La politique m’ennuie et pourtant j’adore ca ! La Politique !
Depuis l’élection de Nicolas Sarkozy, il n’y a plus de débat, plus de combat d’idée, plus d’échange… il n’y a que des effets de manche, des commentaires déplacés sur la vie privée du chef de l’état, des articles de presse sans intérêt… il n’y a plus d’opposition, plus de parti socialiste, plus qu’une majorité silencieuse ! Le rouleau compresseur est en marche, les lois sont votés, les ministres sont taiseux, le premier d’entre eux travaille dans l’ombre, seul l’ouverture apporte un peu de distraction.
Celui que les français ont choisi est omniprésent, omniscient, omnipotent. Le train des réformes a quitté le pas de sénateur pour le pas de course et le rythme rapide tant annoncé l’est bien plus encore, prenant tout le monde de court : partenaires sociaux, élus, opposants, journalistes…
La liste des réformes engagées, en cours, en germe est déjà longue, la liste des bénéficiaires aussi et va encore s’allonger avec un seul but, réformer toujours plus parce qu’il n’est que temps ! Alors forcément certains sont perdants : ceux à qui la situation intenable profitée ! Et ceux qui ne voient rien venir ? des impatients mais certainement pas des opposants… d’ailleurs, ne l’a-t-il pas dit : « vous jugerez en 2012 ».
Mais alors, pourquoi l’ennuie ?
Parce qu’il n’y a pas d’opposition. Le parti socialiste est mort depuis déjà longtemps. Peut-être qu’il ne s’est jamais remis de cette déclaration solennelle qui avait donné la chaire de poule : « j’ai décidé de me retirer définitivement de la vie politique ». Peut-être qu’en défendant le oui perdant au référendum, il n’a plus depuis été écouté et capable de proposer une alternative crédible à la majorité actuelle. Peut-être que les primaires ayant abouties au choix de Ségolène Royale ont brisé le parti. Peut-être que cette candidate n’était que le revers de Nicolas Sarkozy, toute communication sans proposer de rupture avec un système qui en a laissé tant sur le bord le France.
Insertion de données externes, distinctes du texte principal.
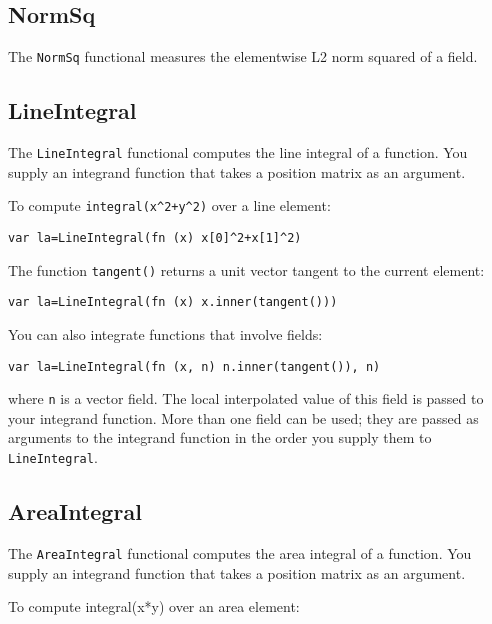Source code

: \hypertarget{normsq}{%
\subsection{NormSq}\label{normsq}}

The \texttt{NormSq} functional measures the elementwise L2 norm squared
of a field.

\hypertarget{lineintegral}{%
\subsection{LineIntegral}\label{lineintegral}}

The \texttt{LineIntegral} functional computes the line integral of a
function. You supply an integrand function that takes a position matrix
as an argument.

To compute \texttt{integral(x\^{}2+y\^{}2)} over a line element:

\begin{lstlisting}
var la=LineIntegral(fn (x) x[0]^2+x[1]^2)
\end{lstlisting}

The function \texttt{tangent()} returns a unit vector tangent to the
current element:

\begin{lstlisting}
var la=LineIntegral(fn (x) x.inner(tangent()))
\end{lstlisting}

You can also integrate functions that involve fields:

\begin{lstlisting}
var la=LineIntegral(fn (x, n) n.inner(tangent()), n)
\end{lstlisting}

where \texttt{n} is a vector field. The local interpolated value of this
field is passed to your integrand function. More than one field can be
used; they are passed as arguments to the integrand function in the
order you supply them to \texttt{LineIntegral}.

\hypertarget{areaintegral}{%
\subsection{AreaIntegral}\label{areaintegral}}

The \texttt{AreaIntegral} functional computes the area integral of a
function. You supply an integrand function that takes a position matrix
as an argument.

To compute integral(x*y) over an area element:

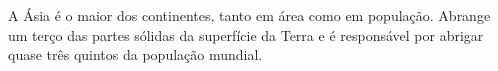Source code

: \documentclass[twocolumn,oneside,a4paper,12pt]{article}
\begin{document}
A Ásia é o maior dos continentes, tanto em área como em população. Abrange um terço das partes sólidas da superfície da Terra e é responsável por abrigar quase três quintos da população mundial.
\end{document}
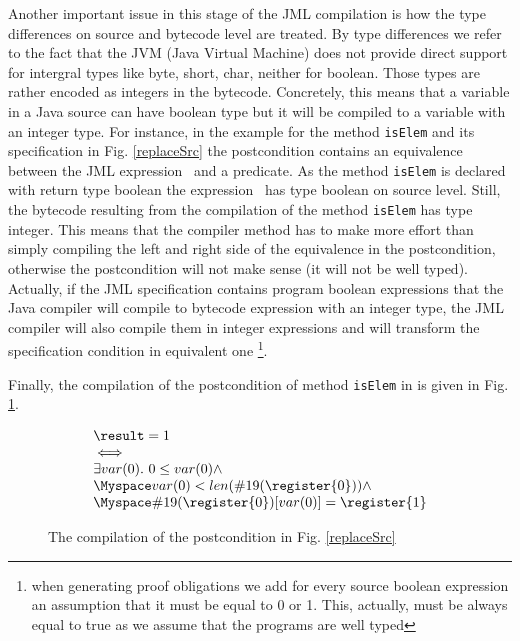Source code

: \begin{enumerate}
Another important issue in this stage of the JML compilation is how the type differences on source and bytecode level are treated. 
By type differences we refer to the fact that the JVM (Java Virtual Machine) does not provide direct support for intergral types like byte, short, char, neither for boolean. Those types are rather encoded as integers in the bytecode. Concretely, this means that a variable in a Java source can have boolean type but it will be compiled to a variable with
an integer type.%
 For instance, in the example for the method 
\texttt{isElem} and its specification in Fig. \ref{replaceSrc}  the postcondition contains an equivalence between the JML expression  
\result \ and a predicate. As the method \texttt{isElem} is declared with return type boolean the expression \result \ has type boolean on source level. 
Still, the bytecode resulting from the compilation of the method  \texttt{isElem} has type integer. This means that the compiler method has to make
 more effort than simply compiling the left and right side of the equivalence in the postcondition, otherwise the postcondition will not make sense
 (it will not be well typed). Actually, 
if the JML specification contains program boolean expressions that the Java compiler will compile to bytecode expression with an integer type, the JML compiler 
will also compile them in integer expressions and will transform the specification condition in equivalent one 
\footnote{when generating proof obligations we add for every source boolean expression an assumption that it must be equal to 0 or 1. This, actually, must be always
equal to true as we assume that the programs are well typed}.  

Finally, the compilation of the postcondition of method \texttt{isElem} in  is given in Fig. \ref{postCompile}.
\begin{figure}[tb]
 $$\begin{array}{l}
         \result = 1 \\
         \iff \\ 
         \exists  var(0) . \ 0 \leq var(0) \wedge \\
         \Myspace var(0) < len(\#19(\register{0})) \wedge\\
         \Myspace  \#19(\register{0})[var(0)] = \register{1}  
   \end{array}
$$
\caption{The compilation of the postcondition in Fig. \ref{replaceSrc}}
\label{postCompile}
\end{figure}


\end{enumerate}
Peut-être que la politique d’ouverture a sapé le peu qu’il en restait.
Parce que le drame de la Politique réside tant dans l’absence de contre-pouvoir que dans le rôle de chambre d’enregistrement dévolu aujourd’hui aux chambres du Parlement. L’utilisation permanente de la procédure d’urgence nuit à la sérénité des débats. La majorité n’a pas son mot à dire, le gouvernement s’exécute, les commissions travaillent entre expert… La confusion des pouvoirs législatif et exécutif prend place au plus haut niveau de l’Etat. Quelques voies commencent à se faire entendre, parmi lesquelles celle du Président de l’Assemblée Nationale… Notons que les critiques de l’opposition sur ce point ne sont que de piètres artifices destinés à masquer l’absence de contre-projet, d’ailleurs n’avaient ils pas établi un « shadow cabinet » ou ne faut il pas le rappeler.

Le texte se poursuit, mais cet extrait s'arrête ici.